AND THERE WAS FAMINE IN THE LAND:  On this day in 1898, Soviet agronomist Trofim Denisovich Lysenko was born in what is now Ukraine.  During his lifetime, he was the recipient of numerous accolades, including the Hero of Socialist Labor award, the Stalin prize (three times), and the Order of Lenin (eight times).  In this respect, he was rather like America’s Green Revolution agronomist, Norman Borlaug, who received more than a few prestigious awards too.

The crucial difference between Borlaug and Lysenko was that Borlaug’s methods increased agricultural production worldwide, saving the lives of hundreds of millions, if not a billion, people.  Lysenko, on the other hand, was a nut case whose crackpot theories contributed to the slow, agonizing death by starvation of many of his countrymen.

Lysenko rejected Mendelian genetics, which he denounced as bourgeois.  British biologist S.C. Harland described him as “completely ignorant of the elementary principles of genetics and physiology.”  His pseudo-scientific theories included the belief that seeds should be planted as close together as possible because plants of like character will not compete with each other.

But Stalin liked him and that’s what counted.   Stalin really, really liked him, so farm workers were forced to do his bidding, no matter how much they realized it was folly.

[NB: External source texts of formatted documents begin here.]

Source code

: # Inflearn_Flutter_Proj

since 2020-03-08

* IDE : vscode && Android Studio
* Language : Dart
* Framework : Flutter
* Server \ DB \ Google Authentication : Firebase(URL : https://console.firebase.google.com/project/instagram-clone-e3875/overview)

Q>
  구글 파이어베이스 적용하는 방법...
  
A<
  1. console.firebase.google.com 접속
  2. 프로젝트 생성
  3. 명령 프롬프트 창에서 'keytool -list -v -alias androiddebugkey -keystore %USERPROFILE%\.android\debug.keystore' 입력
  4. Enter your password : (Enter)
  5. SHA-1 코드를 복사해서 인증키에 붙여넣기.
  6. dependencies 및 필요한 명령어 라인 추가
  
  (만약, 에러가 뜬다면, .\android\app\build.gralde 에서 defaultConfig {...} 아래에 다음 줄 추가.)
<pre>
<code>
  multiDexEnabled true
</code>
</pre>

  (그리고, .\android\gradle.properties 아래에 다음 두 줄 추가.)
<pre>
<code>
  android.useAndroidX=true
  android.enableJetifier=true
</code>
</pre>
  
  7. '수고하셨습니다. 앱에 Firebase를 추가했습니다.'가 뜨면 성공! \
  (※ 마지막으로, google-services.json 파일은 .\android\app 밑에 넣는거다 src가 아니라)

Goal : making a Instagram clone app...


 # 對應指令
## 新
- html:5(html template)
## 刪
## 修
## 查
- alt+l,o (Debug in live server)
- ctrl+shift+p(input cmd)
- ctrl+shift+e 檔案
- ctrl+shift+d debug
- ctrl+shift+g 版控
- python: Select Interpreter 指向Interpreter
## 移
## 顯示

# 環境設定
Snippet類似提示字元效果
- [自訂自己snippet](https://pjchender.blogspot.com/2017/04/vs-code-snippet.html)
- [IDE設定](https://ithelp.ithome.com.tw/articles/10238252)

Prior to Lysenko’s rise, the Soviet Union was home to some of the best geneticists in the world.  But if they criticized Lysenko, they were rounded up by the NKVD and imprisoned, sent to psychiatric hospitals, or (in several cases) executed as enemies of the state.  Hundreds, if not thousands, suffered this fate. It therefore took that much longer for his many errors to be corrected.

If you’re wondering why Stalin liked him so much, two things come to mind:  Lysenko was born to a peasant family and that sort of pedigree was important to getting ahead in the Soviet Union.  It was their version of affirmative action.  And he was a fervent communist, which was as necessary to getting ahead back then as being a fervent supporter of “diversity, equity, and inclusion” is today.   I suppose you can make of that what you will.